Source material —
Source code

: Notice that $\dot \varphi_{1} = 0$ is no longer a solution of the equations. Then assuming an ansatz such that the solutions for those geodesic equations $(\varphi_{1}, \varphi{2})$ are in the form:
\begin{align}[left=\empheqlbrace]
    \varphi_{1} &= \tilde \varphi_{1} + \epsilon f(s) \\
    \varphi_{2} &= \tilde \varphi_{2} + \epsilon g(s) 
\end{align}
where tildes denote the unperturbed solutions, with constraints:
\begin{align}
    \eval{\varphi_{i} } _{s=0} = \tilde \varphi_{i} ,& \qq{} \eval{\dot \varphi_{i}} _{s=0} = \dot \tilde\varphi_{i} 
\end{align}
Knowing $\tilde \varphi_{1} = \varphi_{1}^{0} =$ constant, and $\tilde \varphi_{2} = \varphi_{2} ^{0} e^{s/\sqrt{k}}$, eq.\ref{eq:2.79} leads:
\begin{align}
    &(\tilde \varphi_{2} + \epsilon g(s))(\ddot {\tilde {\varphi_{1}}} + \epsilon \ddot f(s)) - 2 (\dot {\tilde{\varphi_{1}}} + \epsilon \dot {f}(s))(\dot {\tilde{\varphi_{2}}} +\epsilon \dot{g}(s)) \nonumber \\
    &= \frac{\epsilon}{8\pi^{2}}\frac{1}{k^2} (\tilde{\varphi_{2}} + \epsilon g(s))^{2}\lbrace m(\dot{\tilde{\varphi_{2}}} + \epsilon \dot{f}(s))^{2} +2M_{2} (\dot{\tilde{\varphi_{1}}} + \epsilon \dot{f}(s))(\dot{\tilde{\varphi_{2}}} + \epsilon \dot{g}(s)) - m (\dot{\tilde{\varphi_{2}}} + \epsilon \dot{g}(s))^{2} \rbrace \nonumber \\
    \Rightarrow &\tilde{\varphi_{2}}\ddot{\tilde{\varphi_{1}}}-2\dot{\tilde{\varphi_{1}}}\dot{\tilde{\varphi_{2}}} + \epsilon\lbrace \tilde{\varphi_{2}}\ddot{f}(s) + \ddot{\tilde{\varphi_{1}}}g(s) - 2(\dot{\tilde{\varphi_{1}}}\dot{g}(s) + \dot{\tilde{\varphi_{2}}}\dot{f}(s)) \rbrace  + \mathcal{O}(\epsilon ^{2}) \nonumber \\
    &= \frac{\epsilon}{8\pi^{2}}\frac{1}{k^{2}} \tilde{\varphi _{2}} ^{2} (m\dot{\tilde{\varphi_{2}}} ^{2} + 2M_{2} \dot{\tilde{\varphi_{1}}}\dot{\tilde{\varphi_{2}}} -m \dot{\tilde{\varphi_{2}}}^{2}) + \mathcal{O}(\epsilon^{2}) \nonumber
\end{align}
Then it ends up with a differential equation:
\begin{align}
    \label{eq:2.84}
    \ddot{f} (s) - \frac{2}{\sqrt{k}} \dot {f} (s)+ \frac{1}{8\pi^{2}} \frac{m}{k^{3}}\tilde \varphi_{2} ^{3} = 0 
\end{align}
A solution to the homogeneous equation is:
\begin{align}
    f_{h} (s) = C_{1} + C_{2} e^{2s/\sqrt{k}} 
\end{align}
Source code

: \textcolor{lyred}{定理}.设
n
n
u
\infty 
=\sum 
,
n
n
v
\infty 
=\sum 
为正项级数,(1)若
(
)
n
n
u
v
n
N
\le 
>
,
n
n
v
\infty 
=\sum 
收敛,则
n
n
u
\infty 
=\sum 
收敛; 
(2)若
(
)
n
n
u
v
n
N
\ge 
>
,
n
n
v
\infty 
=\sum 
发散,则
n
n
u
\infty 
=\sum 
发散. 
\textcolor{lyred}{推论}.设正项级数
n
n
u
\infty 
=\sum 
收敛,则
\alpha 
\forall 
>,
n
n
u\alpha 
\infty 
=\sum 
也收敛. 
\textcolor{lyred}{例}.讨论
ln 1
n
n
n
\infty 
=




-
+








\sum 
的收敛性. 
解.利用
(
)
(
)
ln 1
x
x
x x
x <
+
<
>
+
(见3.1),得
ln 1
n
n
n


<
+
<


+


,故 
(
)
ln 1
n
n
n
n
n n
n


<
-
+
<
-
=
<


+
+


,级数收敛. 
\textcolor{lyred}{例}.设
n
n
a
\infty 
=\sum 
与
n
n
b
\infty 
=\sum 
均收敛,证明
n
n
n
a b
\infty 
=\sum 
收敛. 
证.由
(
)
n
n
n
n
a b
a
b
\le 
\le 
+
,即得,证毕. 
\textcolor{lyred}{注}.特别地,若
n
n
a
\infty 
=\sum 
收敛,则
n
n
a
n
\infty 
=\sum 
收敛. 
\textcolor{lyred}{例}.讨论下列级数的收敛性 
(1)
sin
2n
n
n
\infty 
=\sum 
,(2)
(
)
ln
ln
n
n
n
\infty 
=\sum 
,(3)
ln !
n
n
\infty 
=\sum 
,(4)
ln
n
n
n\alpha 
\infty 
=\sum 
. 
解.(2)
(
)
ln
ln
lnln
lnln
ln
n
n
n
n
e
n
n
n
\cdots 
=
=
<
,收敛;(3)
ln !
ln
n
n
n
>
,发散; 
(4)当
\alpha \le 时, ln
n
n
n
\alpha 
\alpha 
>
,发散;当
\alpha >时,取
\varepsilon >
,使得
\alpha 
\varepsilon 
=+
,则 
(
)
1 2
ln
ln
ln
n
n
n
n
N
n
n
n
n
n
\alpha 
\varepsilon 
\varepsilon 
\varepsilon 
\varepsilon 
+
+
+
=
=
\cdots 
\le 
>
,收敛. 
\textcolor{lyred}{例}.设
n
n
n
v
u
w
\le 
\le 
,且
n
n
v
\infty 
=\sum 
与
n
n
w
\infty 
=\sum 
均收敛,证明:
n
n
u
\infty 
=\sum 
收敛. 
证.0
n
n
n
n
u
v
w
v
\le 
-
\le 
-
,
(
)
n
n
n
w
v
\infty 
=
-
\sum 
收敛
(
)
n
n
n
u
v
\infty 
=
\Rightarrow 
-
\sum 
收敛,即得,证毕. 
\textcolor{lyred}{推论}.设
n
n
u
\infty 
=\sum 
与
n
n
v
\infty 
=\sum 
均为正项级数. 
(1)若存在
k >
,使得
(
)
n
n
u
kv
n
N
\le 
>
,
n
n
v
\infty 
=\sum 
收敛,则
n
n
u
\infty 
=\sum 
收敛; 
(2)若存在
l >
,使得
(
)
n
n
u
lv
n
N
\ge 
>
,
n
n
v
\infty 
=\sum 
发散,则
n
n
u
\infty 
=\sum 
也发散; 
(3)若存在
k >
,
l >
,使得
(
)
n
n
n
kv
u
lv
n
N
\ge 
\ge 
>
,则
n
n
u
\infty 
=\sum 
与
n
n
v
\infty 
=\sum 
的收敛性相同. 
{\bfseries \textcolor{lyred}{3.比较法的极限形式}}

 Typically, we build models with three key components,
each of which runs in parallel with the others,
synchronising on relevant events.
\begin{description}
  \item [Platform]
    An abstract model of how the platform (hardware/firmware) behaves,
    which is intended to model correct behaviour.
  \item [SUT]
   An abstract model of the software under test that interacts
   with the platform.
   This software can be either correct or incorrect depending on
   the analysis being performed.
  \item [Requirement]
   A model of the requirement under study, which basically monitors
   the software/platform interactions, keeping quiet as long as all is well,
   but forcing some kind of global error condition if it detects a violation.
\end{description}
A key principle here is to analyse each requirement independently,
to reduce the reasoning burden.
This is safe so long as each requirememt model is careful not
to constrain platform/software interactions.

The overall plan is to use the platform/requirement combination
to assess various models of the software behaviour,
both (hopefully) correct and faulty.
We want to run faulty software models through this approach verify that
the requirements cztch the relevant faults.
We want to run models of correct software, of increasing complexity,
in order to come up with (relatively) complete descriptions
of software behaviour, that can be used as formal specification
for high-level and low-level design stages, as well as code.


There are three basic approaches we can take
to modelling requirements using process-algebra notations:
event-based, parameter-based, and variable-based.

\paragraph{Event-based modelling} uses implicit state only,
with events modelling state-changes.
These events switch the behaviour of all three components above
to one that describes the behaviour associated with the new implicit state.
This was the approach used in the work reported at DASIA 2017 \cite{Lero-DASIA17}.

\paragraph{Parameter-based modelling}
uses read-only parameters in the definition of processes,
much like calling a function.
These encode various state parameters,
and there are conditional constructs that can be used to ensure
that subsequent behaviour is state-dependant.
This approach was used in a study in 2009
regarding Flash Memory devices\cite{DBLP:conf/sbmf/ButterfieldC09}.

Goal of the exercise — Show the lines from the data above that contain the string "rbrace".

Result for this task —
    &= \frac{\epsilon}{8\pi^{2}}\frac{1}{k^2} (\tilde{\varphi_{2}} + \epsilon g(s))^{2}\lbrace m(\dot{\tilde{\varphi_{2}}} + \epsilon \dot{f}(s))^{2} +2M_{2} (\dot{\tilde{\varphi_{1}}} + \epsilon \dot{f}(s))(\dot{\tilde{\varphi_{2}}} + \epsilon \dot{g}(s)) - m (\dot{\tilde{\varphi_{2}}} + \epsilon \dot{g}(s))^{2} \rbrace \nonumber \\
    \Rightarrow &\tilde{\varphi_{2}}\ddot{\tilde{\varphi_{1}}}-2\dot{\tilde{\varphi_{1}}}\dot{\tilde{\varphi_{2}}} + \epsilon\lbrace \tilde{\varphi_{2}}\ddot{f}(s) + \ddot{\tilde{\varphi_{1}}}g(s) - 2(\dot{\tilde{\varphi_{1}}}\dot{g}(s) + \dot{\tilde{\varphi_{2}}}\dot{f}(s)) \rbrace  + \mathcal{O}(\epsilon ^{2}) \nonumber \\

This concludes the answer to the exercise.